[Items listed in a dataset]

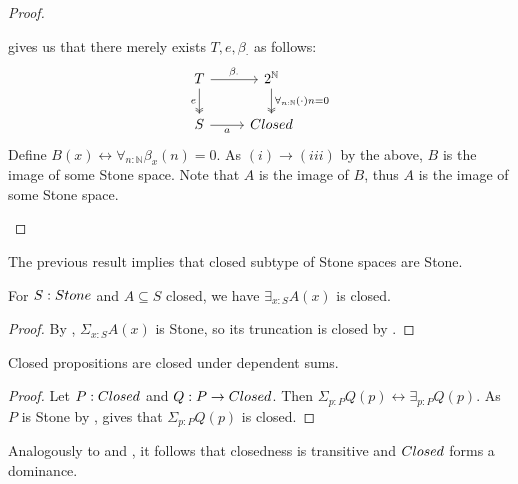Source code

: \begin{proof}
\begin{itemize}
      gives us that there merely exists $T, e, \beta_\cdot$ as follows:
     \begin{equation}
       \begin{tikzcd}
         T \arrow[r,"\beta_\cdot"] \arrow[d, two heads,swap,"e"] & 2^\mathbb N 
         \arrow[d,two heads, "\forall_{n:\mathbb N} (\cdot)n = 0"] \\
         S \arrow[r,swap,"a"] & \Closed
       \end{tikzcd} 
     \end{equation} 
     Define $B(x) \leftrightarrow \forall_{n:\mathbb N} \beta_x(n) = 0$. 
     As $(i) \to (iii)$ by the above, $B$ is the image of some Stone space. 
     Note that $A$ is the image of $B$, 
     thus $A$ is the image of some Stone space. 
\end{itemize} 
\end{proof} 

\begin{remark}\label{ClosedInStoneIsStone}
The previous result implies that closed subtype of Stone spaces are Stone.
\end{remark}

\begin{corollary}\label{InhabitedClosedSubSpaceClosed}
  For $S:\Stone$ and $A\subseteq S$ closed, we have 
  $\exists_{x:S} A(x)$ is closed. 
\end{corollary}
\begin{proof}
  By , $\Sigma_{x:S}A(x)$ is Stone, 
  so its truncation is closed by .
\end{proof}

\begin{corollary}\label{ClosedDependentSums}
  Closed propositions are closed under dependent sums. 
\end{corollary}
\begin{proof}
  Let $P:\Closed$ and $Q:P \to \Closed$. 
  Then $\Sigma_{p:P} Q(p) \leftrightarrow \exists_{p:P} Q(p)$.
  As $P$ is Stone by , 
   gives that $\Sigma_{p:P} Q(p)$ is closed. 
\end{proof}
\begin{remark}\label{ClosedDominance}\label{ClosedTransitive}
  Analogously to  and , it follows that 
  closedness is transitive and $\Closed$ forms a dominance. 
\end{remark}

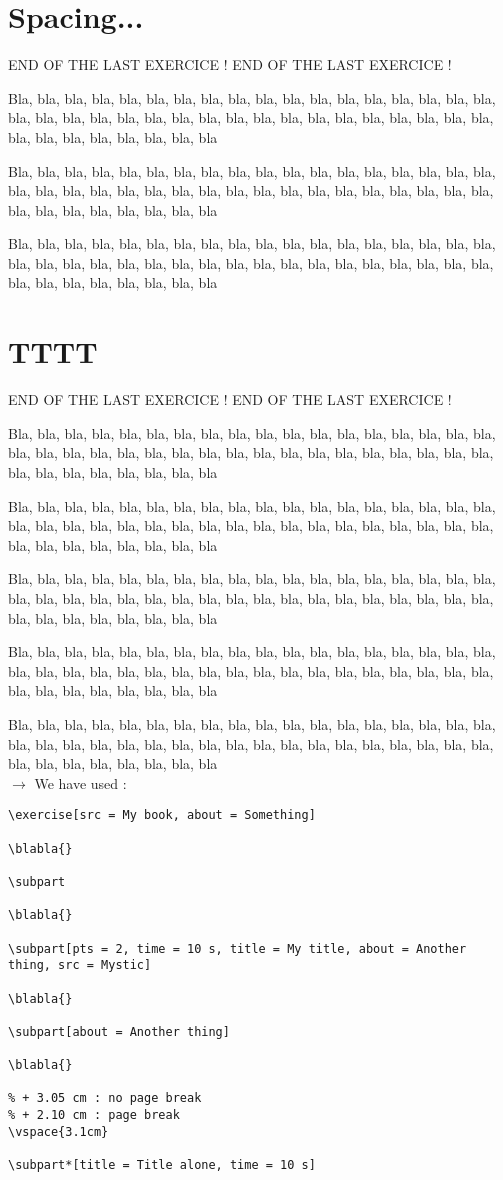 \documentclass[12pt]{article}
\newcommand\blabla{%
		\noindent Bla, bla, bla, bla, bla, bla, bla, bla, bla, bla, bla,
		bla, bla, bla, bla, bla, bla, bla, bla, bla, bla, bla,
		bla, bla, bla, bla, bla, bla, bla, bla, bla, bla, bla,
		bla, bla, bla, bla, bla, bla, bla, bla, bla, bla, bla
	}
\newcommand\codeused{
		\blabla{} \medskip  \\ \noindent $\rightarrow$ We have used :
	}
\begin{document}
\newpage\section{Spacing...}

\noindent END OF THE LAST EXERCICE ! END OF THE LAST EXERCICE !

\exercise

\blabla{}

\subpart*[title=Un long titre pour bien tester...]

\blabla{}


\exercise

\subpart*[title=Un long titre pour bien tester...]

\blabla{}



\newpage\section{TTTT}

\noindent END OF THE LAST EXERCICE ! END OF THE LAST EXERCICE !

\exercise[src = My book, about = Something]
      
\blabla{}

\subpart

\blabla{}

\subpart[pts = 2, time = 10 s, title = My title, about = Another thing, src = Mystic]

\blabla{}

\subpart[about = Another thing]

\blabla{}


\subpart*[title = Title alone, time = 10 s]


\codeused{}

\begin{verbatim}
\exercise[src = My book, about = Something]
      
\blabla{}

\subpart

\blabla{}

\subpart[pts = 2, time = 10 s, title = My title, about = Another thing, src = Mystic]

\blabla{}

\subpart[about = Another thing]

\blabla{}

% + 3.05 cm : no page break
% + 2.10 cm : page break
\vspace{3.1cm}

\subpart*[title = Title alone, time = 10 s]\end{verbatim}
\end{document}
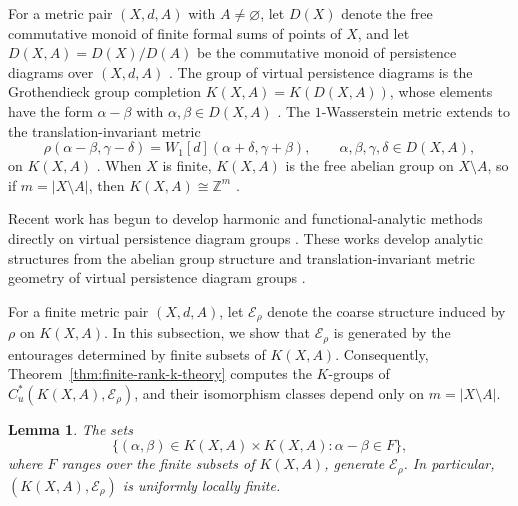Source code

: \documentclass[pdflatex,sn-mathphys-num]{sn-jnl}%
\theoremstyle{plain}
\newtheorem{lemma}[theorem]{Lemma}
\theoremstyle{remark}
\theoremstyle{definition}
\numberwithin{equation}{section}
\begin{document}
For a metric pair \( (X,d,A) \) with \( A\neq\varnothing \), let \( D(X) \) denote the free commutative monoid of finite formal sums of points of \( X \), and let \( D(X,A)=D(X)/D(A) \) be the commutative monoid of persistence diagrams over \( (X,d,A) \) \cite[Sections~2.2--2.3]{bubenik2022virtual}. The group of virtual persistence diagrams is the Grothendieck group completion \( K(X,A)=K(D(X,A)) \), whose elements have the form \( \alpha-\beta \) with \( \alpha,\beta\in D(X,A) \) \cite[Section~2.5 and Definition~4.10]{bubenik2022virtual}. The \( 1 \)-Wasserstein metric extends to the translation-invariant metric
\[
\rho(\alpha-\beta,\gamma-\delta)
=
W_1[d](\alpha+\delta,\gamma+\beta),
\qquad
\alpha,\beta,\gamma,\delta\in D(X,A),
\]
on \( K(X,A) \) \cite[Corollary~4.9 and Definition~4.10]{bubenik2022virtual}. When \( X \) is finite, \( K(X,A) \) is the free abelian group on \( X\setminus A \), so if \( m=|X\setminus A| \), then \( K(X,A)\cong\mathbb Z^m \) \cite[Definition~4.10 and the subsequent paragraph]{bubenik2022virtual}.

Recent work has begun to develop harmonic and functional-analytic methods directly on virtual persistence diagram groups \cite{fanningaktas2025rkhsvpd, fanningaktas2026banachrkhs, fanningaktas2026randomwalks}. These works develop analytic structures from the abelian group structure and translation-invariant metric geometry of virtual persistence diagram groups \cite{fanningaktas2025rkhsvpd, fanningaktas2026banachrkhs, fanningaktas2026randomwalks}.

For a finite metric pair \( (X,d,A) \), let \( \mathcal E_\rho \) denote the coarse structure induced by \( \rho \) on \( K(X,A) \). In this subsection, we show that \( \mathcal E_\rho \) is generated by the entourages determined by finite subsets of \( K(X,A) \). Consequently, Theorem~\ref{thm:finite-rank-k-theory} computes the \( K \)-groups of \( C_u^*(K(X,A),\mathcal E_\rho) \), and their isomorphism classes depend only on \( m=|X\setminus A| \).

\begin{lemma}
\label{lem:virtual-persistence-coarse-structure}
The sets
\[
\{(\alpha,\beta)\in K(X,A)\times K(X,A):\alpha-\beta\in F\},
\]
where \( F \) ranges over the finite subsets of \( K(X,A) \), generate \( \mathcal E_\rho \). In particular, \( (K(X,A),\mathcal E_\rho) \) is uniformly locally finite.
\end{lemma}
\end{document}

WHAT NEEDS TO BE DONE: Tally up the lines holding the string "cdot" in the data above, and respond with nothing but the number.

OUTPUT OF THE EXERCISE: 3